***** AVAILABLE RECORDS *****

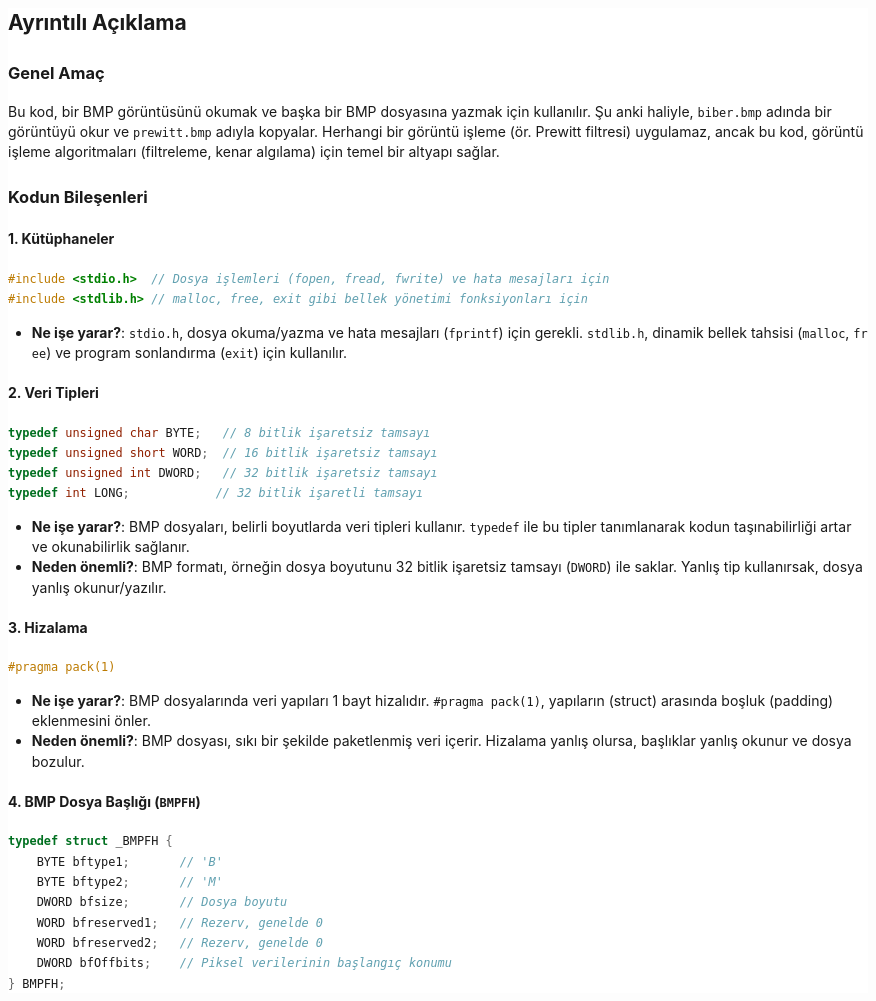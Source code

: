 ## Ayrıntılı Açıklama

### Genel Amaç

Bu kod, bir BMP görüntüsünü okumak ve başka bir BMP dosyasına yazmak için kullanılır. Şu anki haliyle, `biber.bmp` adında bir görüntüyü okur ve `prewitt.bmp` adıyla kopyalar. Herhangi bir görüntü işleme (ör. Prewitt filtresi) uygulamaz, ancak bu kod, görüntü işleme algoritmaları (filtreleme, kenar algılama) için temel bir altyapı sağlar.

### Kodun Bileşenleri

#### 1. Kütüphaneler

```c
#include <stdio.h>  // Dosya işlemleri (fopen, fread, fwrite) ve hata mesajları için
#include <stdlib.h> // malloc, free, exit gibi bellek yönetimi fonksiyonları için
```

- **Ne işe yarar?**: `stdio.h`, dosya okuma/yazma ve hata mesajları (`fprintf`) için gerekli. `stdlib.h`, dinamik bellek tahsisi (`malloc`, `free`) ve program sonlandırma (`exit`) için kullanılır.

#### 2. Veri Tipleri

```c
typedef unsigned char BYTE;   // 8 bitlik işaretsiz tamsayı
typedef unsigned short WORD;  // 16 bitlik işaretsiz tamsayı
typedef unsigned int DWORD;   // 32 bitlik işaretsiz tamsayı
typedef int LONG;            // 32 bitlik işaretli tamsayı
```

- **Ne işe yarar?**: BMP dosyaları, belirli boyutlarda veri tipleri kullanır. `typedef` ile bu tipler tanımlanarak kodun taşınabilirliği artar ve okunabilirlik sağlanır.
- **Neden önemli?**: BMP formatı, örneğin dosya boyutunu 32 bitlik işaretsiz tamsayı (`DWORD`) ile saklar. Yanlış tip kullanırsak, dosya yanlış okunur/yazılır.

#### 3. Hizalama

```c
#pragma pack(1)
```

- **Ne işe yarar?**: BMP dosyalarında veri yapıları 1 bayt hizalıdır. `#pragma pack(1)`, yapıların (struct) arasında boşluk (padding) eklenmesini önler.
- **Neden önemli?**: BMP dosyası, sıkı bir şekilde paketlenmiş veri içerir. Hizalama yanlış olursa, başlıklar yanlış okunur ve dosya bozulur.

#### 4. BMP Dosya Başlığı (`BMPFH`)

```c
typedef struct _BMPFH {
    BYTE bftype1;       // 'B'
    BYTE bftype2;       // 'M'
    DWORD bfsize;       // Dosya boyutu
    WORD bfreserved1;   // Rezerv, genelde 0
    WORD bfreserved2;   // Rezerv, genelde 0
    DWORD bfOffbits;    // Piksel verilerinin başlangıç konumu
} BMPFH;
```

*****

*YOUR GOAL:* Could you output the lines above, exactly as written, from the one containing "### Genel Amaç" through the last, with both ends included and no others?

*TASK RESULT:*
### Genel Amaç

Bu kod, bir BMP görüntüsünü okumak ve başka bir BMP dosyasına yazmak için kullanılır. Şu anki haliyle, `biber.bmp` adında bir görüntüyü okur ve `prewitt.bmp` adıyla kopyalar. Herhangi bir görüntü işleme (ör. Prewitt filtresi) uygulamaz, ancak bu kod, görüntü işleme algoritmaları (filtreleme, kenar algılama) için temel bir altyapı sağlar.

### Kodun Bileşenleri

#### 1. Kütüphaneler

```c
#include <stdio.h>  // Dosya işlemleri (fopen, fread, fwrite) ve hata mesajları için
#include <stdlib.h> // malloc, free, exit gibi bellek yönetimi fonksiyonları için
```

- **Ne işe yarar?**: `stdio.h`, dosya okuma/yazma ve hata mesajları (`fprintf`) için gerekli. `stdlib.h`, dinamik bellek tahsisi (`malloc`, `free`) ve program sonlandırma (`exit`) için kullanılır.

#### 2. Veri Tipleri

```c
typedef unsigned char BYTE;   // 8 bitlik işaretsiz tamsayı
typedef unsigned short WORD;  // 16 bitlik işaretsiz tamsayı
typedef unsigned int DWORD;   // 32 bitlik işaretsiz tamsayı
typedef int LONG;            // 32 bitlik işaretli tamsayı
```

- **Ne işe yarar?**: BMP dosyaları, belirli boyutlarda veri tipleri kullanır. `typedef` ile bu tipler tanımlanarak kodun taşınabilirliği artar ve okunabilirlik sağlanır.
- **Neden önemli?**: BMP formatı, örneğin dosya boyutunu 32 bitlik işaretsiz tamsayı (`DWORD`) ile saklar. Yanlış tip kullanırsak, dosya yanlış okunur/yazılır.

#### 3. Hizalama

```c
#pragma pack(1)
```

- **Ne işe yarar?**: BMP dosyalarında veri yapıları 1 bayt hizalıdır. `#pragma pack(1)`, yapıların (struct) arasında boşluk (padding) eklenmesini önler.
- **Neden önemli?**: BMP dosyası, sıkı bir şekilde paketlenmiş veri içerir. Hizalama yanlış olursa, başlıklar yanlış okunur ve dosya bozulur.

#### 4. BMP Dosya Başlığı (`BMPFH`)

```c
typedef struct _BMPFH {
    BYTE bftype1;       // 'B'
    BYTE bftype2;       // 'M'
    DWORD bfsize;       // Dosya boyutu
    WORD bfreserved1;   // Rezerv, genelde 0
    WORD bfreserved2;   // Rezerv, genelde 0
    DWORD bfOffbits;    // Piksel verilerinin başlangıç konumu
} BMPFH;
```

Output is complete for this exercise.